- [What to do] An exact copy of every record below is needed, with the pictures left out.

[Stored data]
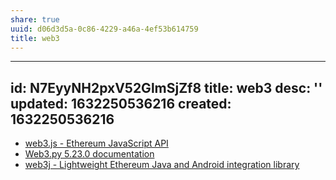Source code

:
 ```yaml
---
share: true
uuid: d06d3d5a-0c86-4229-a46a-4ef53b614759
title: web3
---
```

---
id: N7EyyNH2pxV52GlmSjZf8
title: web3
desc: ''
updated: 1632250536216
created: 1632250536216
---

* [web3.js - Ethereum JavaScript API](https://web3js.readthedocs.io/en/v1.5.2/)
* [Web3.py 5.23.0 documentation](https://web3py.readthedocs.io/en/stable/)
* [web3j - Lightweight Ethereum Java and Android integration library](http://web3j.io/)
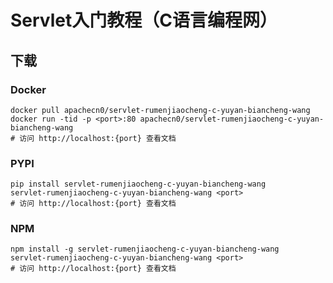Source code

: # Servlet入门教程（C语言编程网）

## 下载

### Docker

```
docker pull apachecn0/servlet-rumenjiaocheng-c-yuyan-biancheng-wang
docker run -tid -p <port>:80 apachecn0/servlet-rumenjiaocheng-c-yuyan-biancheng-wang
# 访问 http://localhost:{port} 查看文档
```

### PYPI

```
pip install servlet-rumenjiaocheng-c-yuyan-biancheng-wang
servlet-rumenjiaocheng-c-yuyan-biancheng-wang <port>
# 访问 http://localhost:{port} 查看文档
```

### NPM

```
npm install -g servlet-rumenjiaocheng-c-yuyan-biancheng-wang
servlet-rumenjiaocheng-c-yuyan-biancheng-wang <port>
# 访问 http://localhost:{port} 查看文档
```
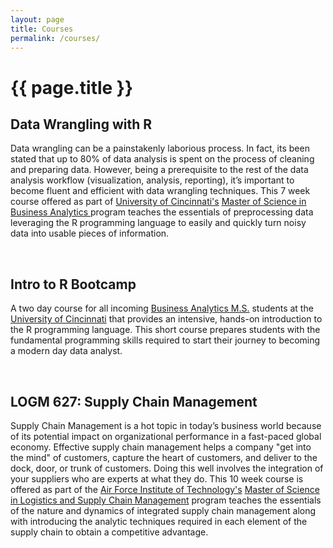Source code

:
 ```yaml
---
layout: page
title: Courses
permalink: /courses/
---
```


<h1 class="post-title">{{ page.title }}</h1>


## Data Wrangling with R
Data wrangling can be a painstakenly laborious process. In fact, its been stated that up to 80% of data analysis is spent on the process of cleaning and preparing data. However, being a prerequisite to the rest of the data analysis workflow (visualization, analysis, reporting), it’s important to become fluent and efficient with data wrangling techniques. This 7 week course offered as part of [University of Cincinnati's](http://www.uc.edu/) [Master of Science in Business Analytics ](http://business.uc.edu/graduate/ms-business-analytics.html) program teaches the essentials of preprocessing data leveraging the R programming language to easily and quickly turn noisy data into usable pieces of information. &nbsp;&nbsp; <a href="http://uc-r.github.io/bana_datawrangling" style="color:black;"><i class="fa fa-folder-open" style="font-size:1em"></i></a> 

<br>

## Intro to R Bootcamp
A two day course for all incoming [Business Analytics M.S.](http://business.uc.edu/graduate/ms-business-analytics.html) students at the [University of Cincinnati](http://www.uc.edu/) that provides an intensive, hands-on introduction to the R programming language. This short course prepares students with the fundamental programming skills required to start their journey to becoming a modern day data analyst. &nbsp;&nbsp; <a href="http://uc-r.github.io/a_bootcamp" style="color:black;"><i class="fa fa-folder-open" style="font-size:1em"></i></a>

<br>

## LOGM 627: Supply Chain Management
Supply Chain Management is a hot topic in today’s business world because of its potential impact on organizational performance in a fast-paced global economy. Effective supply chain management helps a company "get into the mind" of customers, capture the heart of customers, and deliver to the dock, door, or trunk of customers. Doing this well involves the integration of your suppliers who are experts at what they do. This 10 week course is offered as part of the [Air Force Institute of Technology's](http://www.afit.edu/) [Master of Science in Logistics and Supply Chain Management](http://www.afit.edu/ENS/programs.cfm?p=12&a=pd) program teaches the essentials of the nature and dynamics of integrated supply chain management along with introducing the analytic techniques required in each element of the supply chain to obtain a competitive advantage.
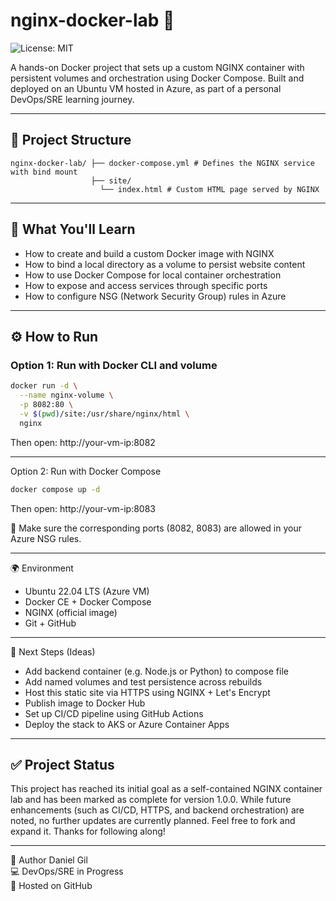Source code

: 
# nginx-docker-lab 🚀

![License: MIT](https://img.shields.io/badge/License-MIT-yellow.svg)

A hands-on Docker project that sets up a custom NGINX container with persistent volumes and orchestration using Docker Compose. Built and deployed on an Ubuntu VM hosted in Azure, as part of a personal DevOps/SRE learning journey.

---

## 📁 Project Structure
    nginx-docker-lab/ ├── docker-compose.yml # Defines the NGINX service with bind mount
                      ├── site/ 
                        └── index.html # Custom HTML page served by NGINX

---

## 🧠 What You'll Learn

- How to create and build a custom Docker image with NGINX
- How to bind a local directory as a volume to persist website content
- How to use Docker Compose for local container orchestration
- How to expose and access services through specific ports
- How to configure NSG (Network Security Group) rules in Azure

---

## ⚙️ How to Run

### Option 1: Run with Docker CLI and volume

```bash
docker run -d \
  --name nginx-volume \
  -p 8082:80 \
  -v $(pwd)/site:/usr/share/nginx/html \
  nginx
```
Then open: http://your-vm-ip:8082
________________________________________
Option 2: Run with Docker Compose
```bash
docker compose up -d
```
Then open: http://your-vm-ip:8083

🔐 Make sure the corresponding ports (8082, 8083) are allowed in your Azure NSG rules.
________________________________________
🌍 Environment
* Ubuntu 22.04 LTS (Azure VM)
* Docker CE + Docker Compose
* NGINX (official image)
* Git + GitHub
________________________________________
🏁 Next Steps (Ideas)
* Add backend container (e.g. Node.js or Python) to compose file
* Add named volumes and test persistence across rebuilds
* Host this static site via HTTPS using NGINX + Let's Encrypt
* Publish image to Docker Hub
* Set up CI/CD pipeline using GitHub Actions
* Deploy the stack to AKS or Azure Container Apps
________________________________________
## ✅ Project Status

This project has reached its initial goal as a self-contained NGINX container lab and has been marked as complete for version 1.0.0. While future enhancements (such as CI/CD, HTTPS, and backend orchestration) are noted, no further updates are currently planned. Feel free to fork and expand it. Thanks for following along!
________________________________________
🤝 Author Daniel Gil  
💻 DevOps/SRE in Progress  
📍 Hosted on GitHub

- [Expected output]
Source code

:
 ```yaml
---
share: true
uuid: d06d3d5a-0c86-4229-a46a-4ef53b614759
title: web3
---
```

---
id: N7EyyNH2pxV52GlmSjZf8
title: web3
desc: ''
updated: 1632250536216
created: 1632250536216
---

* [web3.js - Ethereum JavaScript API](https://web3js.readthedocs.io/en/v1.5.2/)
* [Web3.py 5.23.0 documentation](https://web3py.readthedocs.io/en/stable/)
* [web3j - Lightweight Ethereum Java and Android integration library](http://web3j.io/)
Source code

: # Servlet入门教程（C语言编程网）

## 下载

### Docker

```
docker pull apachecn0/servlet-rumenjiaocheng-c-yuyan-biancheng-wang
docker run -tid -p <port>:80 apachecn0/servlet-rumenjiaocheng-c-yuyan-biancheng-wang
# 访问 http://localhost:{port} 查看文档
```

### PYPI

```
pip install servlet-rumenjiaocheng-c-yuyan-biancheng-wang
servlet-rumenjiaocheng-c-yuyan-biancheng-wang <port>
# 访问 http://localhost:{port} 查看文档
```

### NPM

```
npm install -g servlet-rumenjiaocheng-c-yuyan-biancheng-wang
servlet-rumenjiaocheng-c-yuyan-biancheng-wang <port>
# 访问 http://localhost:{port} 查看文档
```
Source code

:
 ```yaml
---
layout: page
title: Courses
permalink: /courses/
---
```


<h1 class="post-title">{{ page.title }}</h1>


## Data Wrangling with R
Data wrangling can be a painstakenly laborious process. In fact, its been stated that up to 80% of data analysis is spent on the process of cleaning and preparing data. However, being a prerequisite to the rest of the data analysis workflow (visualization, analysis, reporting), it’s important to become fluent and efficient with data wrangling techniques. This 7 week course offered as part of [University of Cincinnati's](http://www.uc.edu/) [Master of Science in Business Analytics ](http://business.uc.edu/graduate/ms-business-analytics.html) program teaches the essentials of preprocessing data leveraging the R programming language to easily and quickly turn noisy data into usable pieces of information. &nbsp;&nbsp; <a href="http://uc-r.github.io/bana_datawrangling" style="color:black;"><i class="fa fa-folder-open" style="font-size:1em"></i></a> 

<br>

## Intro to R Bootcamp
A two day course for all incoming [Business Analytics M.S.](http://business.uc.edu/graduate/ms-business-analytics.html) students at the [University of Cincinnati](http://www.uc.edu/) that provides an intensive, hands-on introduction to the R programming language. This short course prepares students with the fundamental programming skills required to start their journey to becoming a modern day data analyst. &nbsp;&nbsp; <a href="http://uc-r.github.io/a_bootcamp" style="color:black;"><i class="fa fa-folder-open" style="font-size:1em"></i></a>

<br>

## LOGM 627: Supply Chain Management
Supply Chain Management is a hot topic in today’s business world because of its potential impact on organizational performance in a fast-paced global economy. Effective supply chain management helps a company "get into the mind" of customers, capture the heart of customers, and deliver to the dock, door, or trunk of customers. Doing this well involves the integration of your suppliers who are experts at what they do. This 10 week course is offered as part of the [Air Force Institute of Technology's](http://www.afit.edu/) [Master of Science in Logistics and Supply Chain Management](http://www.afit.edu/ENS/programs.cfm?p=12&a=pd) program teaches the essentials of the nature and dynamics of integrated supply chain management along with introducing the analytic techniques required in each element of the supply chain to obtain a competitive advantage.
Source code

: 
# nginx-docker-lab 🚀

![License: MIT](https://img.shields.io/badge/License-MIT-yellow.svg)

A hands-on Docker project that sets up a custom NGINX container with persistent volumes and orchestration using Docker Compose. Built and deployed on an Ubuntu VM hosted in Azure, as part of a personal DevOps/SRE learning journey.

---

## 📁 Project Structure
    nginx-docker-lab/ ├── docker-compose.yml # Defines the NGINX service with bind mount
                      ├── site/ 
                        └── index.html # Custom HTML page served by NGINX

---

## 🧠 What You'll Learn

- How to create and build a custom Docker image with NGINX
- How to bind a local directory as a volume to persist website content
- How to use Docker Compose for local container orchestration
- How to expose and access services through specific ports
- How to configure NSG (Network Security Group) rules in Azure

---

## ⚙️ How to Run

### Option 1: Run with Docker CLI and volume

```bash
docker run -d \
  --name nginx-volume \
  -p 8082:80 \
  -v $(pwd)/site:/usr/share/nginx/html \
  nginx
```
Then open: http://your-vm-ip:8082
________________________________________
Option 2: Run with Docker Compose
```bash
docker compose up -d
```
Then open: http://your-vm-ip:8083

🔐 Make sure the corresponding ports (8082, 8083) are allowed in your Azure NSG rules.
________________________________________
🌍 Environment
* Ubuntu 22.04 LTS (Azure VM)
* Docker CE + Docker Compose
* NGINX (official image)
* Git + GitHub
________________________________________
🏁 Next Steps (Ideas)
* Add backend container (e.g. Node.js or Python) to compose file
* Add named volumes and test persistence across rebuilds
* Host this static site via HTTPS using NGINX + Let's Encrypt
* Publish image to Docker Hub
* Set up CI/CD pipeline using GitHub Actions
* Deploy the stack to AKS or Azure Container Apps
________________________________________
## ✅ Project Status

This project has reached its initial goal as a self-contained NGINX container lab and has been marked as complete for version 1.0.0. While future enhancements (such as CI/CD, HTTPS, and backend orchestration) are noted, no further updates are currently planned. Feel free to fork and expand it. Thanks for following along!
________________________________________
🤝 Author Daniel Gil  
💻 DevOps/SRE in Progress  
📍 Hosted on GitHub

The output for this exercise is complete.